-- DATA EXTRACT follows --

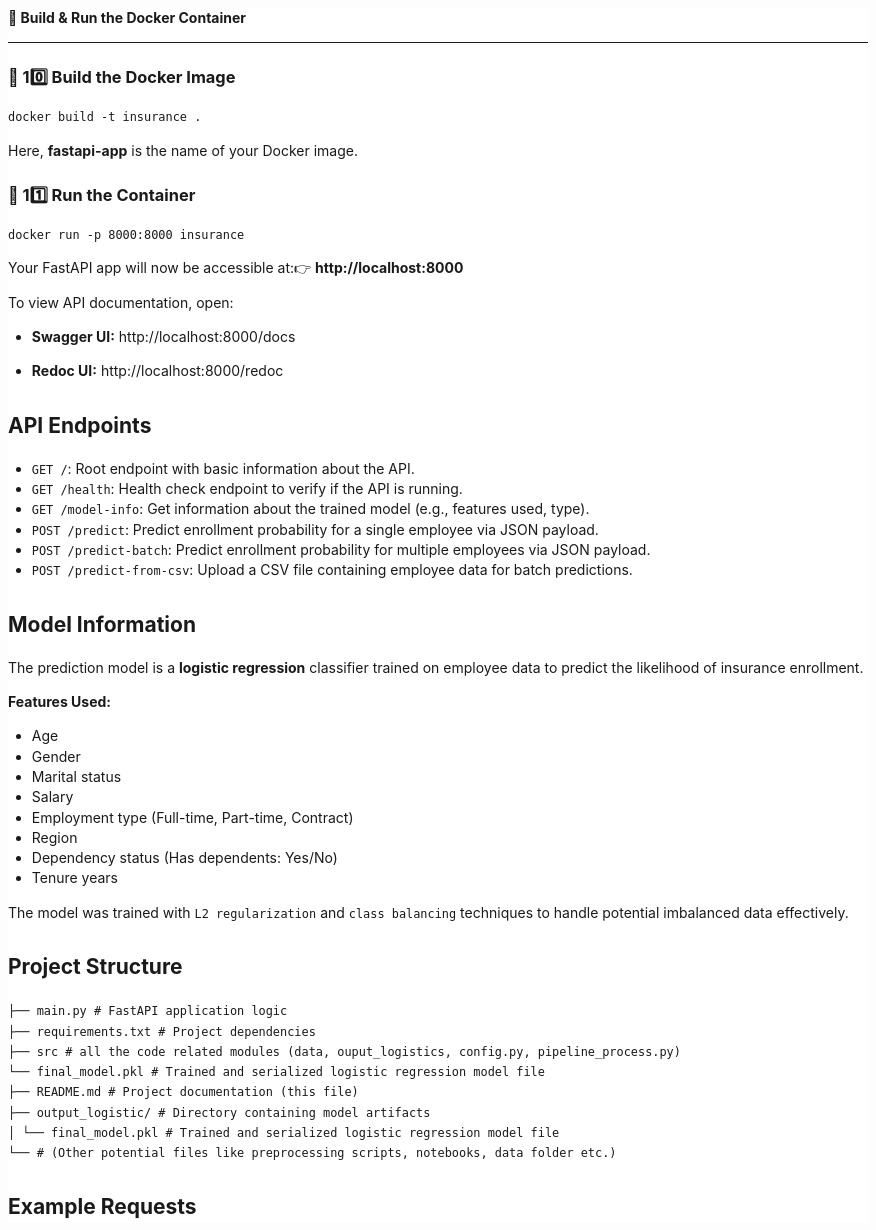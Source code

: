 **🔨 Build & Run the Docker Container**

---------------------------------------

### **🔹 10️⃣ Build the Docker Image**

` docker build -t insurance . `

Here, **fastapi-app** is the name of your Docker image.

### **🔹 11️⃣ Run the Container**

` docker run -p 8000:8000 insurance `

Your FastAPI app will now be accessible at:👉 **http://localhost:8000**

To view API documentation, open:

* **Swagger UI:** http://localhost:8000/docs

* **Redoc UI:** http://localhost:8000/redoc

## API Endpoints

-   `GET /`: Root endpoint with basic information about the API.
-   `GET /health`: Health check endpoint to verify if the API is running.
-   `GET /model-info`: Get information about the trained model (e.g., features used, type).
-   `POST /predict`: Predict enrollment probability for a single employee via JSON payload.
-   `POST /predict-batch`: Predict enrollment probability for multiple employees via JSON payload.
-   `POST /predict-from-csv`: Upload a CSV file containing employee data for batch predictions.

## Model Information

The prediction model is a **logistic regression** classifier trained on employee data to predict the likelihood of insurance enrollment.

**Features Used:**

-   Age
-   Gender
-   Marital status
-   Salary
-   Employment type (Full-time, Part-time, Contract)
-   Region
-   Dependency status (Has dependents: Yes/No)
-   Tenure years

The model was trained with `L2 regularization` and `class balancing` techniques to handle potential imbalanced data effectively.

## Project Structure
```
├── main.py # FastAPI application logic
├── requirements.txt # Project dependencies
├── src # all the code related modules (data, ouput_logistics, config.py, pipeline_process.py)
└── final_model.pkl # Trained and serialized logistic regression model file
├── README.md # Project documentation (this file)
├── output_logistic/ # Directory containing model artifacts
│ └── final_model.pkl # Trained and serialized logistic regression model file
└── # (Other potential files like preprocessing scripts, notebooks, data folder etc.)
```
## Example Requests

-- DATA EXTRACT concluded --

_YOUR INSTRUCTIONS_
If a line in the records includes "insurance", it counts toward the total; report that total by itself.

_OUTPUT FOR THIS TASK_
3